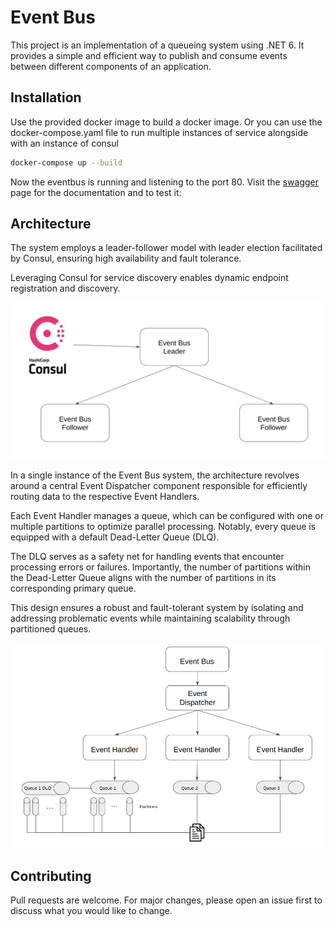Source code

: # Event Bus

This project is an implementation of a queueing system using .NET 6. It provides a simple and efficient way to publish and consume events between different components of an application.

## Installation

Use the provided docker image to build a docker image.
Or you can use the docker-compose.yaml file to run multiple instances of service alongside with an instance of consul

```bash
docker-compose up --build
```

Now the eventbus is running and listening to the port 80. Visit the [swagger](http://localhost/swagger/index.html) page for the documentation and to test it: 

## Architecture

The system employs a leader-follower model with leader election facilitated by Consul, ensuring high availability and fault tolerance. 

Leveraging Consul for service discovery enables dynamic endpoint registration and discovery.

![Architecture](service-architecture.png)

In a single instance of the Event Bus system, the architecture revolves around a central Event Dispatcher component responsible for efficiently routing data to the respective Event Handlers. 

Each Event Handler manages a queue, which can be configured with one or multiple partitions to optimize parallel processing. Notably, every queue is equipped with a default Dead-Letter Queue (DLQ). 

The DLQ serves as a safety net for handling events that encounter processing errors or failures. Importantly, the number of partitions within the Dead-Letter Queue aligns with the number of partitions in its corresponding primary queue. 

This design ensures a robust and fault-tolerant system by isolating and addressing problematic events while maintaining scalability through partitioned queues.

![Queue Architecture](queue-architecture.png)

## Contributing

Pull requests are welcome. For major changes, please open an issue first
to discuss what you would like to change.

#####

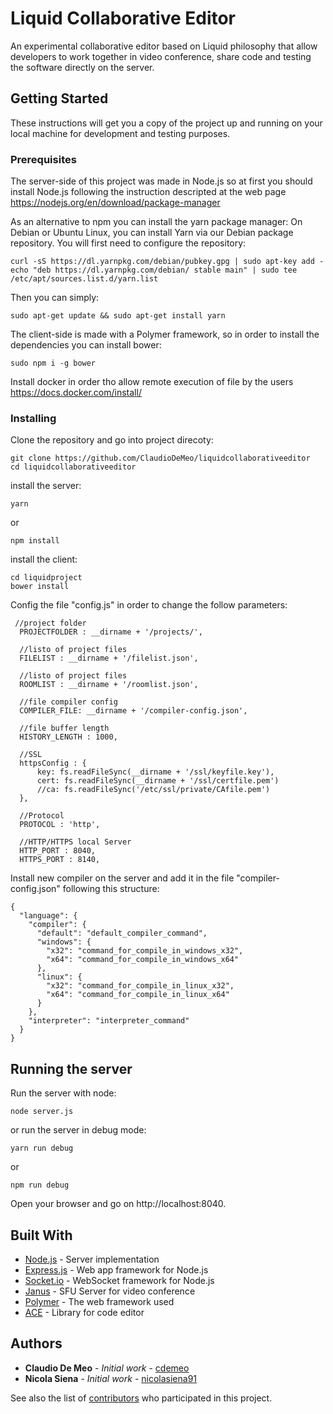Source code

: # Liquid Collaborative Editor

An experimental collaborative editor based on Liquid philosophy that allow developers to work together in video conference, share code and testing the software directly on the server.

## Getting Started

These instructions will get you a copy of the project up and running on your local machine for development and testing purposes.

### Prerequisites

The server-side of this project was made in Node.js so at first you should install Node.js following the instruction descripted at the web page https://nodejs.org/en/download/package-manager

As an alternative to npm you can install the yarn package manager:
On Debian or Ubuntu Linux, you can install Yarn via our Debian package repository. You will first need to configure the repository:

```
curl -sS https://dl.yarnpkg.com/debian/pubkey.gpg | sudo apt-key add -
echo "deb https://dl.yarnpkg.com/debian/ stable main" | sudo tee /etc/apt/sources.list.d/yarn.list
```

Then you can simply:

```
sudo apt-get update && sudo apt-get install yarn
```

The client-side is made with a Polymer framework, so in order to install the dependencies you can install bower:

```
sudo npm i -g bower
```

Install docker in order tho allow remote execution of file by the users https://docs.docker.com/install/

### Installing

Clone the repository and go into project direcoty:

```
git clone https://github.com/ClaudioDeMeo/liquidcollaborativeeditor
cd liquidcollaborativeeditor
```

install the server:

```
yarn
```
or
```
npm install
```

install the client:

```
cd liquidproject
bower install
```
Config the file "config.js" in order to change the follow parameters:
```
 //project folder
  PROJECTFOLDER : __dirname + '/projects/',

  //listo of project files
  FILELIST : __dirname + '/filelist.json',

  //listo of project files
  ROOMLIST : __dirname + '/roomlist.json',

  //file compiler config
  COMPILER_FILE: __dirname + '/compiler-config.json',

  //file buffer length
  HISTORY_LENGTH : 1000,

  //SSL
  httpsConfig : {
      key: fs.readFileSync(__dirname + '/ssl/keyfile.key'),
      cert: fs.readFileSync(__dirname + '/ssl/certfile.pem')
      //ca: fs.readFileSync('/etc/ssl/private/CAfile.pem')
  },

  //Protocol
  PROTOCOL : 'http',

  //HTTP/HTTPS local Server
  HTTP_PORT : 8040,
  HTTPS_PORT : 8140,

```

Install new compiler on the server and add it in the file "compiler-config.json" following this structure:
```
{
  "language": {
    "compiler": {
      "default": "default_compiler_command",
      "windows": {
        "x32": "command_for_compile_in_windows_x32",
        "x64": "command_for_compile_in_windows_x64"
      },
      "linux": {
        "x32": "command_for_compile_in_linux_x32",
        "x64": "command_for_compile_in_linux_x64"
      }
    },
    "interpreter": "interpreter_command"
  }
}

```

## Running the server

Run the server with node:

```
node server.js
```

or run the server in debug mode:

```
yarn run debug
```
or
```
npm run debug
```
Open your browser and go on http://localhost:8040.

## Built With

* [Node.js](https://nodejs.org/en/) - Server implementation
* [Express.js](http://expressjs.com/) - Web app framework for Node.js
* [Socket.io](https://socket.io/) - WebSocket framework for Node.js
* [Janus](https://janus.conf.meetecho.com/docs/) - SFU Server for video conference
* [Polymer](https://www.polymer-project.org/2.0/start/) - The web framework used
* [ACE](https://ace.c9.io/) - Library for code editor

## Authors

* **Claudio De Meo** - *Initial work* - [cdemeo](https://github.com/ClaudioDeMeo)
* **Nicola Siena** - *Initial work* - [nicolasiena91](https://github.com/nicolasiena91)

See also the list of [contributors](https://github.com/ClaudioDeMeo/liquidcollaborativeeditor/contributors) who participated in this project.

#####

- WORK INSTRUCTIONS
Repeat, word for word, the lines above between the line holding "## Getting Started" and the line holding "The server-side of", inclusive; omit everything else.

- RESPONSE TO THIS TASK
## Getting Started

These instructions will get you a copy of the project up and running on your local machine for development and testing purposes.

### Prerequisites

The server-side of this project was made in Node.js so at first you should install Node.js following the instruction descripted at the web page https://nodejs.org/en/download/package-manager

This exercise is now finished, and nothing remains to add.